Problem to work on
As soon as the line containing "Block Overhead is" appears in the material below, start returning lines exactly, and end with the line containing "The text fields".

Provided entries
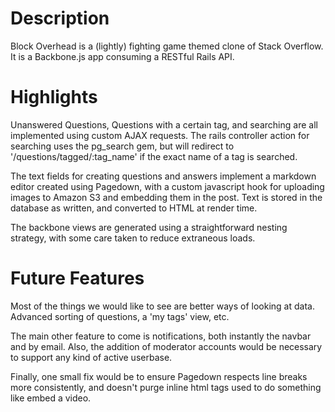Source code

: Description
=======
Block Overhead is a (lightly) fighting game themed clone of Stack Overflow. It is a Backbone.js app consuming a RESTful Rails API.

Highlights
======
Unanswered Questions, Questions with a certain tag, and searching are all implemented using custom AJAX requests. The rails controller action for searching uses the pg_search gem, but will redirect to '/questions/tagged/:tag_name' if the exact name of a tag is searched.

The text fields for creating questions and answers implement a markdown editor created using Pagedown, with a custom javascript hook for uploading images to Amazon S3 and embedding them in the post. Text is stored in the database as written, and converted to HTML at render time.

The backbone views are generated using a straightforward nesting strategy, with some care taken to reduce extraneous loads.

Future Features
==========
Most of the things we would like to see are better ways of looking at data. Advanced sorting of questions, a 'my tags' view, etc.

The main other feature to come is notifications, both instantly the navbar and by email. Also, the addition of moderator accounts would be necessary to support any kind of active userbase.

Finally, one small fix would be to ensure Pagedown respects line breaks more consistently, and doesn't purge inline html tags used to do something like embed a video.
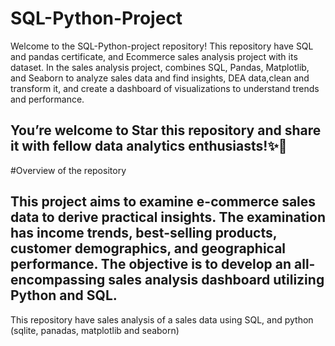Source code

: # SQL-Python-Project
Welcome to the SQL-Python-project repository! This repository have SQL and pandas certificate, and Ecommerce sales analysis project with its dataset. In the sales analysis project, combines SQL, Pandas, Matplotlib, and Seaborn to analyze sales data and find insights, DEA data,clean and transform it, and create a dashboard of visualizations to understand trends and performance. 

You’re welcome to Star this repository and share it with fellow data analytics enthusiasts!✨🎉
----------------------------------------------------------------------------------------------------------------------------------------------------------------------------------------
#Overview of the repository 

This project aims to examine e-commerce sales data to derive practical insights. The examination has income trends, best-selling products, customer demographics, and geographical performance. The objective is to develop an all-encompassing sales analysis dashboard utilizing Python and SQL.
-----------------------------------------------------------------------------------------------------------------------------------------------------------------------------------------







This repository have sales analysis of a sales data using SQL, and python (sqlite, panadas, matplotlib and seaborn)
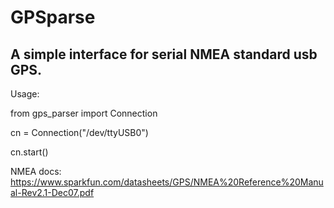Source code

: # GPSparse
A simple interface for serial NMEA standard usb GPS.
---
Usage:

from gps_parser import Connection

cn = Connection("/dev/ttyUSB0")

cn.start()

NMEA docs:
https://www.sparkfun.com/datasheets/GPS/NMEA%20Reference%20Manual-Rev2.1-Dec07.pdf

Answer section
Block Overhead is a (lightly) fighting game themed clone of Stack Overflow. It is a Backbone.js app consuming a RESTful Rails API.

Highlights
======
Unanswered Questions, Questions with a certain tag, and searching are all implemented using custom AJAX requests. The rails controller action for searching uses the pg_search gem, but will redirect to '/questions/tagged/:tag_name' if the exact name of a tag is searched.

The text fields for creating questions and answers implement a markdown editor created using Pagedown, with a custom javascript hook for uploading images to Amazon S3 and embedding them in the post. Text is stored in the database as written, and converted to HTML at render time.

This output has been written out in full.